Data shown Start Marker

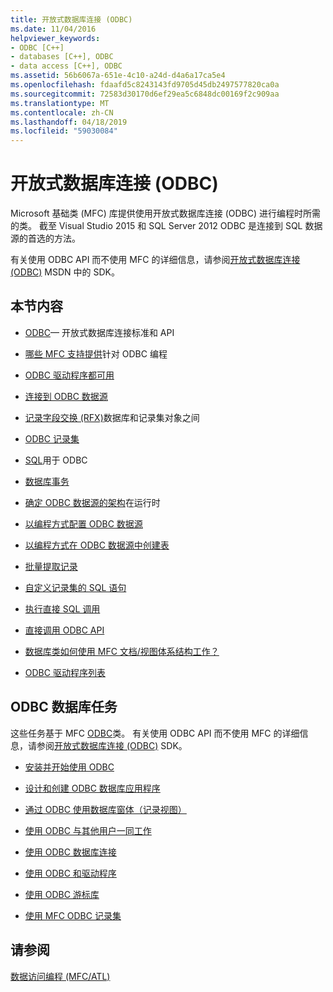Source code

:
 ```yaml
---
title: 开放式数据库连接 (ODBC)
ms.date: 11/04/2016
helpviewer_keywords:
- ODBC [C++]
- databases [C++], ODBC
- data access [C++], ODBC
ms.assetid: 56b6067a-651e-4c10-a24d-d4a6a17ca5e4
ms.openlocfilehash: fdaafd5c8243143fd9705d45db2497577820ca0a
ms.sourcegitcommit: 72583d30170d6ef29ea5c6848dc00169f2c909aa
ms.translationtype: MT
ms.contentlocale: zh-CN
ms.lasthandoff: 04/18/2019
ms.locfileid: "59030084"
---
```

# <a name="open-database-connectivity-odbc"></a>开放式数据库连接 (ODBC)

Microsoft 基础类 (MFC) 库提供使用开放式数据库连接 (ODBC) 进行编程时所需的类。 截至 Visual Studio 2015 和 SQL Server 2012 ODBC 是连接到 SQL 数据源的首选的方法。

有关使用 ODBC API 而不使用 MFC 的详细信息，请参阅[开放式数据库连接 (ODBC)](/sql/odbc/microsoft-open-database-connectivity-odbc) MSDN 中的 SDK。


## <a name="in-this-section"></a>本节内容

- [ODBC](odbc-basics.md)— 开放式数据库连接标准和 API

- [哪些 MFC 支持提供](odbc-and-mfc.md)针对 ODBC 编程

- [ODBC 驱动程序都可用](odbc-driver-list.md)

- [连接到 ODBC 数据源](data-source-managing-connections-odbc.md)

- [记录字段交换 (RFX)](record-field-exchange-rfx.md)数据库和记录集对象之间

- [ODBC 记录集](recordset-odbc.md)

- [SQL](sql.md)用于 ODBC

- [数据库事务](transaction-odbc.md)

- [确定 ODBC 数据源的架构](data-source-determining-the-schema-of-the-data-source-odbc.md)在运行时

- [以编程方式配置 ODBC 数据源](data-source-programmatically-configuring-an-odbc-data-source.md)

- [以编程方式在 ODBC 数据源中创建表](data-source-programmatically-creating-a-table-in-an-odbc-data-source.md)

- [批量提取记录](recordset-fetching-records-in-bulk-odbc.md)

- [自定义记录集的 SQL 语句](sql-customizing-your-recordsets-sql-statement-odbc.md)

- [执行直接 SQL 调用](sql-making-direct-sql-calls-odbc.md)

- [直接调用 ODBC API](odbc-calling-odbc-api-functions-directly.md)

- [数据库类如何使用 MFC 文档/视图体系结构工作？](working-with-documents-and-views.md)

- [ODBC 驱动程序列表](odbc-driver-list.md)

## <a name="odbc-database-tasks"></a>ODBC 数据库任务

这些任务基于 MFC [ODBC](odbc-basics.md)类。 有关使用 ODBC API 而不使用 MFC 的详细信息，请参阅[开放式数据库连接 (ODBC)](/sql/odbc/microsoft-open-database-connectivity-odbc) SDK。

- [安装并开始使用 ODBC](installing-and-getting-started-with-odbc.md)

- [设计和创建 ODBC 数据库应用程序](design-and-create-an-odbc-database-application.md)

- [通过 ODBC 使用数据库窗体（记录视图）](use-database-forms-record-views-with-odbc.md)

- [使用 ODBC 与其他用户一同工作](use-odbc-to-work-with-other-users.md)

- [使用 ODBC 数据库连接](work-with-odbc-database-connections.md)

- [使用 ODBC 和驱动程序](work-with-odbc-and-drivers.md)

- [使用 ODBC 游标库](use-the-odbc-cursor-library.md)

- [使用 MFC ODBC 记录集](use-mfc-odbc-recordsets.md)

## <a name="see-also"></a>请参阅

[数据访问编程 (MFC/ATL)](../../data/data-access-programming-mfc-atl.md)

Data shown End Marker

• _Task brief_: Show a copy of each line from the data that includes the word "有关使用".

• _Expected answer_:
有关使用 ODBC API 而不使用 MFC 的详细信息，请参阅[开放式数据库连接 (ODBC)](/sql/odbc/microsoft-open-database-connectivity-odbc) MSDN 中的 SDK。
这些任务基于 MFC [ODBC](odbc-basics.md)类。 有关使用 ODBC API 而不使用 MFC 的详细信息，请参阅[开放式数据库连接 (ODBC)](/sql/odbc/microsoft-open-database-connectivity-odbc) SDK。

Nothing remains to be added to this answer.